Aug 27, 2003

Government cashes in on failing system


MEDIA RELEASE: Anthony Albanese – 27 August 2003

It has now been revealed that even before last Friday’s $2.1 billion bailout of the Job Network, the Howard Government was well aware that the system was significantly under-performing.

In an answer to a question put by Labor during the Senate Estimates process the Government concedes that the number of jobseekers placed into work by the Job Network has been significantly lower than what they had budgeted and hoped for.

Between 2000/01 and 2002/03 the Job Network’s failure to place the unemployed into jobs at the rate anticipated, resulted in under-spends totaling $323.6 million, or a massive 10% of its budget.

As most of the Job Network’s expenditure is the payment of money to providers following the successful placement of jobseekers, the fact there has been such a significant under-spend shows that the number of jobseekers assisted into jobs fell far short of the Government’s own expectations.

Responding to these under-spend figures, the Department of Employment and Workplace Relations (DEWR) admitted as much. DEWR itself conceded:

"Under-spend can be attributed to lower than anticipated levels of outcome fees being achieved and paid to providers."

Senate Employment, Workplace Relations and Education Legislative Committee, Question Number W078-04

Put simply, the Government’s experiment with privatised employment services has failed to achieve even the targets they themselves set.

These under-spend figures confirms other data released by DEWR showing that only 19% of those who participated in Intensive Assistance – the highest level of help available through the Job Network – found full-time employment.

Labour Market Assistance Outcomes, Issue 12, p4

Given the past performance of the Job Network it is not surprising that the number of people on unemployment benefits long-term is higher today than when the Howard Government was first elected to office.

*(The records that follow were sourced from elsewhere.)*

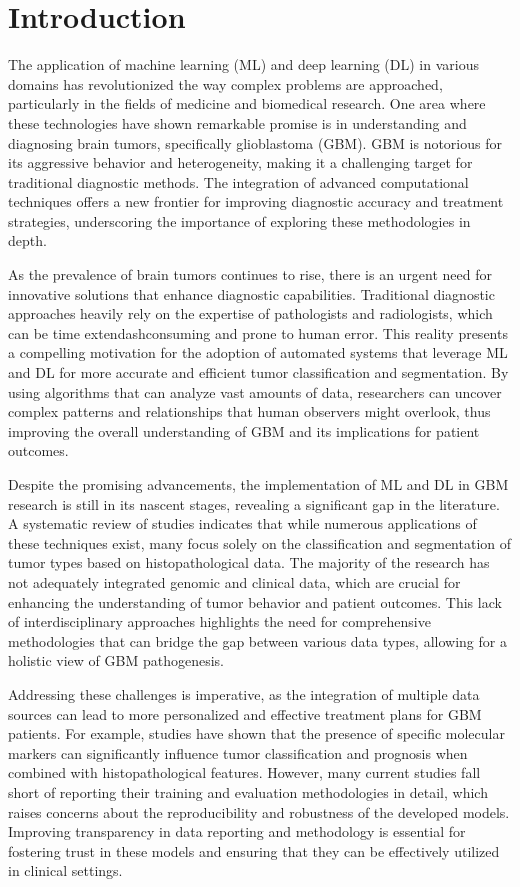 \documentclass[runningheads]{llncs}
\begin{document}
\section{Introduction}
The application of machine learning (ML) and deep learning (DL) in various domains has revolutionized the way complex problems are approached, particularly in the fields of medicine and biomedical research. One area where these technologies have shown remarkable promise is in understanding and diagnosing brain tumors, specifically glioblastoma (GBM). GBM is notorious for its aggressive behavior and heterogeneity, making it a challenging target for traditional diagnostic methods. The integration of advanced computational techniques offers a new frontier for improving diagnostic accuracy and treatment strategies, underscoring the importance of exploring these methodologies in depth.

As the prevalence of brain tumors continues to rise, there is an urgent need for innovative solutions that enhance diagnostic capabilities. Traditional diagnostic approaches heavily rely on the expertise of pathologists and radiologists, which can be time	extendash{}consuming and prone to human error. This reality presents a compelling motivation for the adoption of automated systems that leverage ML and DL for more accurate and efficient tumor classification and segmentation. By using algorithms that can analyze vast amounts of data, researchers can uncover complex patterns and relationships that human observers might overlook, thus improving the overall understanding of GBM and its implications for patient outcomes.

Despite the promising advancements, the implementation of ML and DL in GBM research is still in its nascent stages, revealing a significant gap in the literature. A systematic review of studies indicates that while numerous applications of these techniques exist, many focus solely on the classification and segmentation of tumor types based on histopathological data. The majority of the research has not adequately integrated genomic and clinical data, which are crucial for enhancing the understanding of tumor behavior and patient outcomes. This lack of interdisciplinary approaches highlights the need for comprehensive methodologies that can bridge the gap between various data types, allowing for a holistic view of GBM pathogenesis.

Addressing these challenges is imperative, as the integration of multiple data sources can lead to more personalized and effective treatment plans for GBM patients. For example, studies have shown that the presence of specific molecular markers can significantly influence tumor classification and prognosis when combined with histopathological features. However, many current studies fall short of reporting their training and evaluation methodologies in detail, which raises concerns about the reproducibility and robustness of the developed models. Improving transparency in data reporting and methodology is essential for fostering trust in these models and ensuring that they can be effectively utilized in clinical settings.
\end{document}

While the Government has banked its $323 million in savings, an increasing number of jobseekers are left to languish in long-term unemployment.

The $2.1 billion the Government is now throwing at the Job Network may go some of the way to addressing the financial problems being experienced by providers, but without significant structural reforms the system will continue to fail those it is meant to serve – the unemployed.